In 1986 Will was selected by the American Association of Physics Teachers to be the 46th annual Richmyer Memorial Lecturer. He has published over 140 scientific articles or abstracts, including eight major review articles, 12 popular or semi-popular articles and two books, Theory and Experiment in Gravitational Physics (Cambridge University Press, 1981, 2nd edition,1983) and a popular book, Was Einstein Right? (Basic Books, 1986, 2nd edition, 1993) which won the 1987 American Institute of Physics Science-Writing Award in Physics and Astronomy. His research interests include tests of general relativity, gravitational radiation, black holes, cosmology, and the physics of curved space-time.


Introductory Comments: General Relativity

When confronted with the subject of putting general relativity into the high school and introductory college physics curriculum, one immediately asks, Why? Why try to talk about general relativity in high school?

I would like to offer three reasons. First, even though general relativity is an old subject --Einstein invented the theory in the late fall of 1915 --it experienced a remarkable renaissance beginning around 1960 that has made it one of the most active branches of physics.

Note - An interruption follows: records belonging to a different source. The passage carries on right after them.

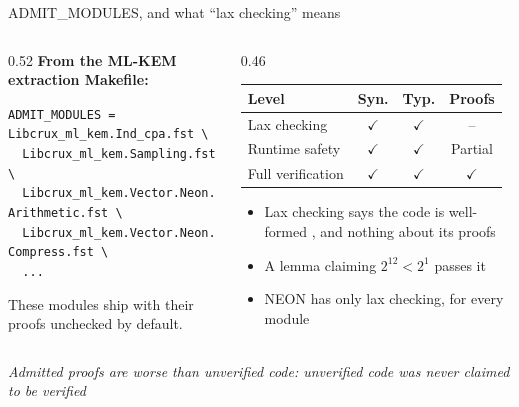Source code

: \ifdefined\PRESENTATION\else\PassOptionsToClass{handout}{beamer}\fi\documentclass[aspectratio=169, lualatex]{beamer}
\begin{document}
\begin{frame}{ADMIT\_MODULES, and what ``lax checking'' means}
	\footnotesize
	\begin{columns}[t]
		\begin{column}{0.52\textwidth}
			\textbf{From the ML-KEM extraction Makefile:}
			\begin{flushleft}
				\scriptsize
				\texttt{ADMIT\_MODULES = Libcrux\_ml\_kem.Ind\_cpa.fst \textbackslash}\\
				\texttt{~~Libcrux\_ml\_kem.Sampling.fst \textbackslash}\\
				\texttt{~~Libcrux\_ml\_kem.Vector.Neon.Arithmetic.fst \textbackslash}\\
				\texttt{~~Libcrux\_ml\_kem.Vector.Neon.Compress.fst \textbackslash}\\
				\texttt{~~...}
			\end{flushleft}
			\vspace{0.1em}
			These modules ship with their proofs unchecked by default.
		\end{column}
		\begin{column}{0.46\textwidth}
			\begin{center}
				\small
				\begin{tabular}{|l|c|c|c|}
					\hline
					\textbf{Level}    & \textbf{Syn.} & \textbf{Typ.} & \textbf{Proofs} \\
					\hline
					Lax checking      & $\checkmark$  & $\checkmark$  & --              \\
					\hline
					Runtime safety    & $\checkmark$  & $\checkmark$  & Partial         \\
					\hline
					Full verification & $\checkmark$  & $\checkmark$  & $\checkmark$    \\
					\hline
				\end{tabular}
			\end{center}
			\vspace{0.2em}
			\small
			\begin{itemize}
				\item Lax checking says the code is well-formed \fstar, and nothing about its proofs
				\item A lemma claiming $2^{12} < 2^1$ passes it
				\item NEON has only lax checking, for every module
			\end{itemize}
		\end{column}
	\end{columns}
	\begin{center}
		\textit{Admitted proofs are worse than unverified code: unverified code was never claimed to be verified}
	\end{center}
\end{frame}
\end{document}
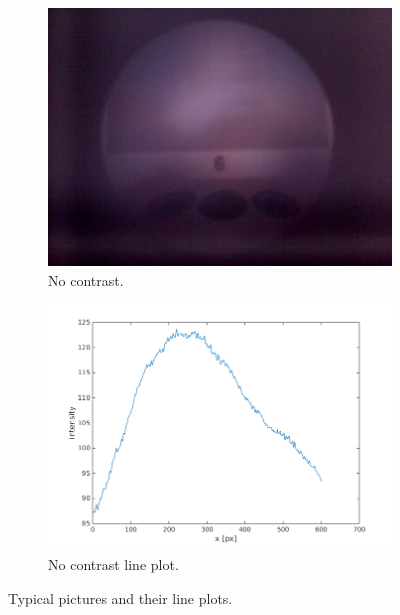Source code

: \documentclass[a4paper, 12pt]{paper}
\begin{document}
\begin{figure}[H]
\begin{subfigure}[t]{0.40\textwidth}
        \includegraphics[width=\textwidth]{img/6}
        \caption{No contrast.}
    \end{subfigure}
    \begin{subfigure}[t]{0.45\textwidth}
        \includegraphics[width=\textwidth]{img/line_plot_6}
        \caption{No contrast line plot.}
    \end{subfigure}
    \caption{Typical pictures and their line plots.}
\label{fig:MTF}
\end{figure}
\end{document}
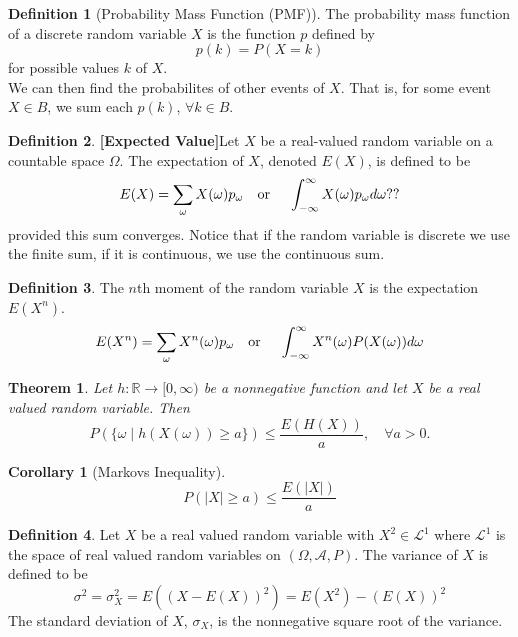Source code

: \documentclass{article}
\newtheorem{theorem}{Theorem}[section]
\newtheorem{corollary}{Corollary}[section]
\theoremstyle{definition}
\newtheorem{definition}{Definition}[section]
\theoremstyle{remark}
\begin{document}
\begin{definition}[Probability Mass Function (PMF)]\label{def:pmf}
The probability mass function of a discrete random variable $X$ is the function
$p$ defined by 
\[
p(k) = P(X=k)
\]
for possible values $k$ of $X$.\\
We can then find the probabilites of other events of $X$. That is, for some event $X\in B$, we 
sum each $p(k)$, $\forall k \in B$. 
\end{definition}













\begin{definition}\textbf{[Expected Value]}\label{def:expected value}
Let $X$ be a real-valued random variable on a countable space $\Omega$. The expectation of $X$, denoted $E(X)$, is defined to be 
\[
E(X) = \sum_{\omega}{X(\omega)p_\omega} \quad \textnormal{or } \quad \int_{-\infty}^{\infty}X(\omega)p_\omega d\omega??
\]
provided this sum converges. Notice that if the random variable is discrete we use the finite sum, if it is continuous, we use the continuous sum.
\end{definition}

\begin{definition}
The $n$th moment of the random variable $X$ is the expectation $E(X^n)$. 
\[
E(X^n) = \sum_{\omega}{X^n(\omega)p_\omega} \quad \textnormal{or } \quad \int_{-\infty}^{\infty}X^n(\omega)P(X(\omega)) d\omega
\]
\end{definition}



\begin{theorem}
Let $h: \mathbb{R} \to [0,\infty)$ be a nonnegative function and let $X$ be a real valued random variable. Then 
\[
P(\{\omega \mid h(X(\omega)) \geq a\}) \leq \frac{E(H(X))}{a}, \quad \forall a > 0.
\]
\end{theorem}



\begin{corollary}[Markovs Inequality] \label{Markovs Inequality}
\[
P({|X| \geq a}) \leq \frac{E(|X|)}{a}
\]

\end{corollary}



\begin{definition}\label{def: Variance and Standard Deviation}
Let $X$ be a real valued random variable with $X^2 \in \mathcal{L}^1$ where $\mathcal{L}^1$ is the space of real valued random variables on $(\Omega, \mathcal{A}, P)$. The variance of $X$ is defined to be
\[
\sigma^2 = \sigma^2_X = E((X - E(X))^2) = E(X^2) - (E(X))^2
\]
The standard deviation of $X$, $\sigma_X$, is the nonnegative square root of the variance. 

\end{definition}
\end{document}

The second reason why one can talk about general relativity in elementary physics classes is, it's fun, it's neat, it's fascinating. One aspect of general relativity, the quest for experimental verification of the theory, is especially suitable because it covers a wide variety of issues that can be understood at the elementary level. There is a little bit of theory, a taste of geometry, a dash of relativity, a helping of gravity. Furthermore, one can do some simple laboratory experiments in this field. One can talk about other experiments that clearly can't be done in the laboratory but that involve spacecraft and the space program, a subject that always interests students. Finally, there is some astronomy in this topic, and astronomy is very interesting to young people.

Thirdly, and I think most importantly, the subject illustrates the scientific method. This is something that I think is lacking in high school physics and elementary college physics. The issue is, how do we determine whether or not a theory of nature is correct or viable? In high school, one is typically handed Newton's laws as if they were brought down by Moses along with the tablets. One never really discusses whether or not Newtonian theory is correct. In the case of testing general relativity, one can see how a theory is produced, how it is tested, how one judges whether or not it is viable. For these reasons, I think that this is an appropriate subject for this level of physics student.